Prompt. Pick every line from the data that holds the word "undefined".

Data for review.
· · ·
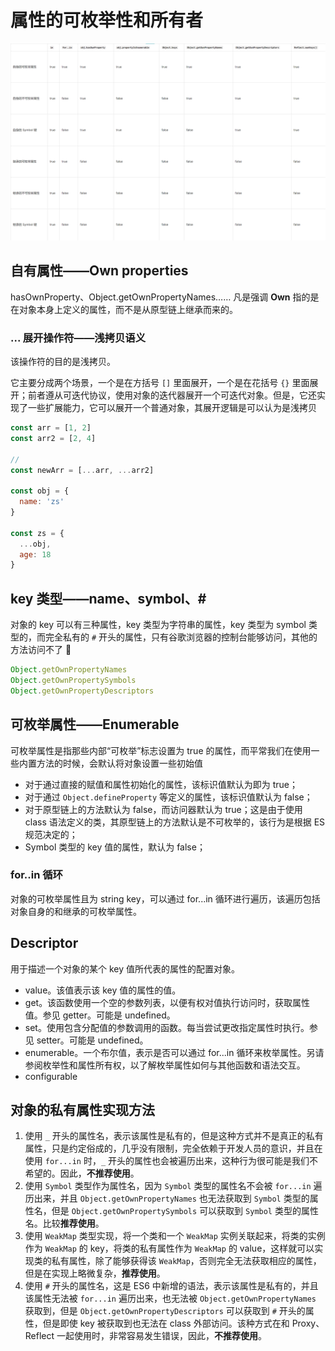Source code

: # 属性的可枚举性和所有者
![alt text](own-p.png)

## 自有属性——Own properties
hasOwnProperty、Object.getOwnPropertyNames……
凡是强调 **Own** 指的是在对象本身上定义的属性，而不是从原型链上继承而来的。

### ... 展开操作符——浅拷贝语义
该操作符的目的是浅拷贝。

它主要分成两个场景，一个是在方括号 `[]` 里面展开，一个是在花括号 `{}` 里面展开；前者遵从可迭代协议，使用对象的迭代器展开一个可迭代对象。但是，它还实现了一些扩展能力，它可以展开一个普通对象，其展开逻辑是可以认为是浅拷贝
```js
const arr = [1, 2]
const arr2 = [2, 4]

//
const newArr = [...arr, ...arr2]

const obj = {
  name: 'zs'
}

const zs = {
  ...obj,
  age: 18
}
```

## key 类型——name、symbol、#
对象的 key 可以有三种属性，key 类型为字符串的属性，key 类型为 symbol 类型的，而完全私有的 `#` 开头的属性，只有谷歌浏览器的控制台能够访问，其他的方法访问不了 :dog:
```js
Object.getOwnPropertyNames
Object.getOwnPropertySymbols
Object.getOwnPropertyDescriptors
```

## 可枚举属性——Enumerable
可枚举属性是指那些内部“可枚举”标志设置为 true 的属性，而平常我们在使用一些内置方法的时候，会默认将对象设置一些初始值
+ 对于通过直接的赋值和属性初始化的属性，该标识值默认为即为 true；
+ 对于通过 `Object.defineProperty` 等定义的属性，该标识值默认为 false；
+ 对于原型链上的方法默认为 false，而访问器默认为 true；这是由于使用 class 语法定义的类，其原型链上的方法默认是不可枚举的，该行为是根据 ES 规范决定的；
+ Symbol 类型的 key 值的属性，默认为 false；

### for..in 循环
对象的可枚举属性且为 string key，可以通过 for...in 循环进行遍历，该遍历包括对象自身的和继承的可枚举属性。

## Descriptor
用于描述一个对象的某个 key 值所代表的属性的配置对象。
+ value。该值表示该 key 值的属性的值。
+ get。该函数使用一个空的参数列表，以便有权对值执行访问时，获取属性值。参见 getter。可能是 undefined。
+ set。使用包含分配值的参数调用的函数。每当尝试更改指定属性时执行。参见 setter。可能是 undefined。
+ enumerable。一个布尔值，表示是否可以通过 for...in 循环来枚举属性。另请参阅枚举性和属性所有权，以了解枚举属性如何与其他函数和语法交互。
+ configurable

## 对象的私有属性实现方法
1. 使用 `_` 开头的属性名，表示该属性是私有的，但是这种方式并不是真正的私有属性，只是约定俗成的，几乎没有限制，完全依赖于开发人员的意识，并且在使用 `for...in` 时，`_` 开头的属性也会被遍历出来，这种行为很可能是我们不希望的。因此，**不推荐使用**。
2. 使用 `Symbol` 类型作为属性名，因为 `Symbol` 类型的属性名不会被 `for...in` 遍历出来，并且 `Object.getOwnPropertyNames` 也无法获取到 `Symbol` 类型的属性名，但是 `Object.getOwnPropertySymbols` 可以获取到 `Symbol` 类型的属性名。比较**推荐使用**。
3. 使用 `WeakMap` 类型实现，将一个类和一个 `WeakMap` 实例关联起来，将类的实例作为 `WeakMap` 的 key，将类的私有属性作为 `WeakMap` 的 value，这样就可以实现类的私有属性，除了能够获得该 `WeakMap`，否则完全无法获取相应的属性，但是在实现上略微复杂，**推荐使用**。
4. 使用 `#` 开头的属性名，这是 ES6 中新增的语法，表示该属性是私有的，并且该属性无法被 `for...in` 遍历出来，也无法被 `Object.getOwnPropertyNames` 获取到，但是 `Object.getOwnPropertyDescriptors` 可以获取到 `#` 开头的属性，但是即使 key 被获取到也无法在 class 外部访问。该种方式在和 Proxy、Reflect 一起使用时，非常容易发生错误，因此，**不推荐使用**。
· · ·
Task output.
+ get。该函数使用一个空的参数列表，以便有权对值执行访问时，获取属性值。参见 getter。可能是 undefined。
+ set。使用包含分配值的参数调用的函数。每当尝试更改指定属性时执行。参见 setter。可能是 undefined。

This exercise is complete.